**ENTRIES SHOWN**
────────────────────
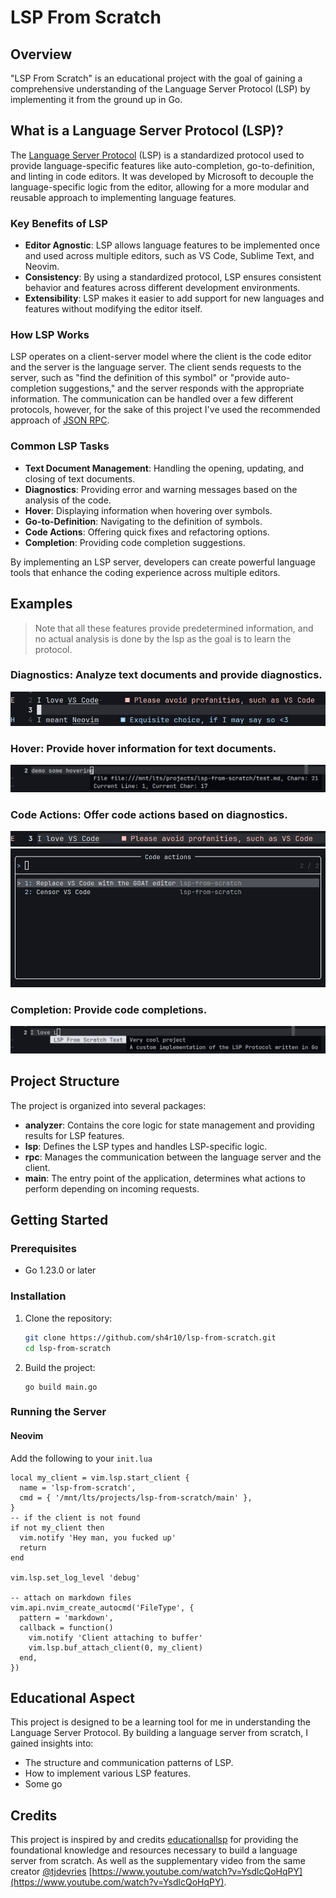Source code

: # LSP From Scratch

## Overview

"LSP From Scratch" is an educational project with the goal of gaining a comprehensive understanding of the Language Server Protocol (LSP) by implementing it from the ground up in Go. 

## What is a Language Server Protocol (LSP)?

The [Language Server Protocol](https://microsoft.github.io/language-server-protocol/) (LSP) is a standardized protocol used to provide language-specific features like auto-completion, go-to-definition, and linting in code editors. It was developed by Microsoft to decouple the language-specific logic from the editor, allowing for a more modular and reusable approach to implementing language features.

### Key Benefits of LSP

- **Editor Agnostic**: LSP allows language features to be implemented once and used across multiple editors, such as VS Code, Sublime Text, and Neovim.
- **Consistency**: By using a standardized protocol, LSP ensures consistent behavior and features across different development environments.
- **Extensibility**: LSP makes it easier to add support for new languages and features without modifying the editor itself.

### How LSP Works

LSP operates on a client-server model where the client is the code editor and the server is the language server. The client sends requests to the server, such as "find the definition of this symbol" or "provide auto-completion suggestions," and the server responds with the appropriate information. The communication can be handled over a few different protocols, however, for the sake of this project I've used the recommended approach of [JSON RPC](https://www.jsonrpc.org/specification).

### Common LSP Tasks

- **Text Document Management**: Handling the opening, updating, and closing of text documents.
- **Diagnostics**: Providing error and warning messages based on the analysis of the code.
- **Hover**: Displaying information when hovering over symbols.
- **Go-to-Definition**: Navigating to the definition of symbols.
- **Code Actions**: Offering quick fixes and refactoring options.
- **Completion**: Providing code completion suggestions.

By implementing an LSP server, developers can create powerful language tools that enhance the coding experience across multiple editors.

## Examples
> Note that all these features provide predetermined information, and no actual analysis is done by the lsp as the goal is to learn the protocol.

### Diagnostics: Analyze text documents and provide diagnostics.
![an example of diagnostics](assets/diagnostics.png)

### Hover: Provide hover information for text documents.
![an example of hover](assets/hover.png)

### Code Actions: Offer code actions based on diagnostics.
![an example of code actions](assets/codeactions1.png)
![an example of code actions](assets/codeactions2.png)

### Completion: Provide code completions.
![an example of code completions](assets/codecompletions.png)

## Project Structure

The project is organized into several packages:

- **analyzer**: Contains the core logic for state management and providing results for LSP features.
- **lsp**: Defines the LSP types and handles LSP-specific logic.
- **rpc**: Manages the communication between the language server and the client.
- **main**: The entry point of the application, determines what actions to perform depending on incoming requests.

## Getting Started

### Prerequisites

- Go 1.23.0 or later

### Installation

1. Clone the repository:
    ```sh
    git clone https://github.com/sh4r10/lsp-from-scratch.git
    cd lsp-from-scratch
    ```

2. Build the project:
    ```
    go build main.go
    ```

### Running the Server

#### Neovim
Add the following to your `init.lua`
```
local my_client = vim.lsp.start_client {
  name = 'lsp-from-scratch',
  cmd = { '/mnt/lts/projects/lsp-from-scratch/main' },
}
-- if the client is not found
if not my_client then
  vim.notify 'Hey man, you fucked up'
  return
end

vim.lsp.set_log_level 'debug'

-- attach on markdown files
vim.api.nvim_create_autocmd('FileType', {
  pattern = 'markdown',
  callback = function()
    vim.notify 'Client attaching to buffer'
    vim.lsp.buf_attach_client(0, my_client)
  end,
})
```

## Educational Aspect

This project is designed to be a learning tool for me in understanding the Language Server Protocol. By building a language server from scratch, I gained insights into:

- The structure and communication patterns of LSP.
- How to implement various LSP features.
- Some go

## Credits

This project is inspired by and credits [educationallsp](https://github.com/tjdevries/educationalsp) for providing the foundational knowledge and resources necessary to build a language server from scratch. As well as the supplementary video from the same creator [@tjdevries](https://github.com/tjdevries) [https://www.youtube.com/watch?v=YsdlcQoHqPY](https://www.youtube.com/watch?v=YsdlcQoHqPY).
────────────────────
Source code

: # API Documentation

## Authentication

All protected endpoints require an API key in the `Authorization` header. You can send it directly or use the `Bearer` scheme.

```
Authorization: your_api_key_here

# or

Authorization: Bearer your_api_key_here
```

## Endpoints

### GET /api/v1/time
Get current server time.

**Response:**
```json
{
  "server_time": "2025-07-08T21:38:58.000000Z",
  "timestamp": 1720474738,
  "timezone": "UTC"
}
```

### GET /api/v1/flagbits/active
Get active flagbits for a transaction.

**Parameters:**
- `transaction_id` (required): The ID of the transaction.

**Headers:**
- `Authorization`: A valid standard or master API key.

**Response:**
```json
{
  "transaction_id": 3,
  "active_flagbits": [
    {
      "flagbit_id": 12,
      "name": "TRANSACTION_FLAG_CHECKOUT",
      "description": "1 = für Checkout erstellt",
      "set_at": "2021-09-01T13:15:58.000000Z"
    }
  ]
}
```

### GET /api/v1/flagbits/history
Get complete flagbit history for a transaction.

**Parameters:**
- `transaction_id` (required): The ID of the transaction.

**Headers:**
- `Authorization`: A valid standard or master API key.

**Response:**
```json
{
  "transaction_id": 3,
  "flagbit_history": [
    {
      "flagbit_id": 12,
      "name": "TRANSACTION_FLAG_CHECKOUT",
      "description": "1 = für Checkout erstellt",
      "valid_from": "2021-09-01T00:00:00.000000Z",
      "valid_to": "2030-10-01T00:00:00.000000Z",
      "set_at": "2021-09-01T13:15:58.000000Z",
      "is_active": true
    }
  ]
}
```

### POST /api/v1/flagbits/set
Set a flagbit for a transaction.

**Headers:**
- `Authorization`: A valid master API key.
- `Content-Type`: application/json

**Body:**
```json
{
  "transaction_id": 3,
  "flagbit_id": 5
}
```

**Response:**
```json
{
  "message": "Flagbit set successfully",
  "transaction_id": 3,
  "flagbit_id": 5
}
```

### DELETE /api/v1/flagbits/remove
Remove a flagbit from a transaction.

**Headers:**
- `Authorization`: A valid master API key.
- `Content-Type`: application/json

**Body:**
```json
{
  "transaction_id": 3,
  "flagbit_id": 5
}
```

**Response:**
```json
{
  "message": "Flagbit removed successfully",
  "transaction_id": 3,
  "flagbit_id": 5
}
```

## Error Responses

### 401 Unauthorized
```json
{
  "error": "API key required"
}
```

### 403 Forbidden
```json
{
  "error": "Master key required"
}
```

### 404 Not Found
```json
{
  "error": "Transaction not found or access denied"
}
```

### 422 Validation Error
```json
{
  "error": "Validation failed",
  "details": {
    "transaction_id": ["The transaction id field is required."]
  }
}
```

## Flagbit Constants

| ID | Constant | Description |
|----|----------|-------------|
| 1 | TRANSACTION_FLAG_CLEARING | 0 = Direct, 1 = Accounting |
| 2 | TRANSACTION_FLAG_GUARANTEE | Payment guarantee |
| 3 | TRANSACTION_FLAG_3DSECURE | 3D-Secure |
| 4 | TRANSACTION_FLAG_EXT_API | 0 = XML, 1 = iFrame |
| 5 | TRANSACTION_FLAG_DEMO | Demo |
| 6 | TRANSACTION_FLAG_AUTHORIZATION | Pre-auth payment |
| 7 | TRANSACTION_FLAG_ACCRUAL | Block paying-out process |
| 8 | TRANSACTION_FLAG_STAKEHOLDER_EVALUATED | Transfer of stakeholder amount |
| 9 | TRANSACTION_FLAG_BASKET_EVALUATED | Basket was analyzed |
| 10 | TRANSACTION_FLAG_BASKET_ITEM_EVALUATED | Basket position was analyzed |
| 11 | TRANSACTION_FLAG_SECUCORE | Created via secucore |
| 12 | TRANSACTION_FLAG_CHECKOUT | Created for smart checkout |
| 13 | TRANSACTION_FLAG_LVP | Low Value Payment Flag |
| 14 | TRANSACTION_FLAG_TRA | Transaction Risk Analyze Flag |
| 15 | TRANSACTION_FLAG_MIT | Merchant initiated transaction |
────────────────────
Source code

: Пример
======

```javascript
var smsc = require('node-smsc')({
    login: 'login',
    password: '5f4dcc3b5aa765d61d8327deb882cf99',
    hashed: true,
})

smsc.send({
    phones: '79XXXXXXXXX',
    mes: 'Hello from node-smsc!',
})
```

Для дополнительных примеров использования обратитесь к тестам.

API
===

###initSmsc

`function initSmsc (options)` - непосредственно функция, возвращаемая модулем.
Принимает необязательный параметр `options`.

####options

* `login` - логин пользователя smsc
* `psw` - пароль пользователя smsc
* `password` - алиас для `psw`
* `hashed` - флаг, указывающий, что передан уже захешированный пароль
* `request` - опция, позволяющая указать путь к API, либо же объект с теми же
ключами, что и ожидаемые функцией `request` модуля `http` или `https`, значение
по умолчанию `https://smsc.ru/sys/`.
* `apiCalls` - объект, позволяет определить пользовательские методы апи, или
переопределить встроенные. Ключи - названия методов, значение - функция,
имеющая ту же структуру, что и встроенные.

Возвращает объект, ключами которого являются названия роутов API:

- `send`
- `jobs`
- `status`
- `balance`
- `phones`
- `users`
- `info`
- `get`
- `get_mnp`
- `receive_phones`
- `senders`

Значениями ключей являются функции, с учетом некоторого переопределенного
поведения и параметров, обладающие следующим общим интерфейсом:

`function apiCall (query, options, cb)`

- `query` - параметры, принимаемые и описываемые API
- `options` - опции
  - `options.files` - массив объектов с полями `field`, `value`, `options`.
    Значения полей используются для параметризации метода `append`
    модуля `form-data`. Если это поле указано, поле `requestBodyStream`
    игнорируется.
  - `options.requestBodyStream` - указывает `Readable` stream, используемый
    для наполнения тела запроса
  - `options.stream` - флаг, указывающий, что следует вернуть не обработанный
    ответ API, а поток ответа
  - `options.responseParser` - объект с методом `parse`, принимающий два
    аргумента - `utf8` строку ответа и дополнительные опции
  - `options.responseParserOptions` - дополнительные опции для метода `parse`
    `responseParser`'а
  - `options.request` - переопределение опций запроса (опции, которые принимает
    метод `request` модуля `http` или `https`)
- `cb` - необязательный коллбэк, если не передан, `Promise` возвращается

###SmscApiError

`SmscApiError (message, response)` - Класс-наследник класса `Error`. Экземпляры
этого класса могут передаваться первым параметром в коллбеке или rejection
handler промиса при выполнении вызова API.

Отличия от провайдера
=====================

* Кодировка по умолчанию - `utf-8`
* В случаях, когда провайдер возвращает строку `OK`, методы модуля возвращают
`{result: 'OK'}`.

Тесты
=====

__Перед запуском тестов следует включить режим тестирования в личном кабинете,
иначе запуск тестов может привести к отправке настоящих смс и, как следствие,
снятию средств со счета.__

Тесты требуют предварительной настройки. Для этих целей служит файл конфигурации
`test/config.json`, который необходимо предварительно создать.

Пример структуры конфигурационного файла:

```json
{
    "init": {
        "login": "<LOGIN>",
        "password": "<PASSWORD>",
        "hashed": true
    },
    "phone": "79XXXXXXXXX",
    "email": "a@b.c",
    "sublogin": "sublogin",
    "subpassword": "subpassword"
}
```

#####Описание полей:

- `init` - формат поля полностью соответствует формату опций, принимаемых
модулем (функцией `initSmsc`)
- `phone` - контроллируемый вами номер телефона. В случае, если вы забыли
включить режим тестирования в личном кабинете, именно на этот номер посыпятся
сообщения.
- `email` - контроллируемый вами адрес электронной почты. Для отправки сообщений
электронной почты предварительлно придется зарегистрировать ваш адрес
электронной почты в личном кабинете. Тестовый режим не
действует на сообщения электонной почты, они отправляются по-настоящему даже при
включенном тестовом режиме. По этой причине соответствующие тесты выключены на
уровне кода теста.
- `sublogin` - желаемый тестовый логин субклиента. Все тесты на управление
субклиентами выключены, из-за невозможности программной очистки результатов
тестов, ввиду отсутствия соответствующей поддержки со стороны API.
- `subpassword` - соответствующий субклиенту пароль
────────────────────
**TASK OBJECTIVE**
Scan the material for lines with the word "умолчанию", and copy each line you find.

**RESPONSE TO THE TASK**
по умолчанию `https://smsc.ru/sys/`.
* Кодировка по умолчанию - `utf-8`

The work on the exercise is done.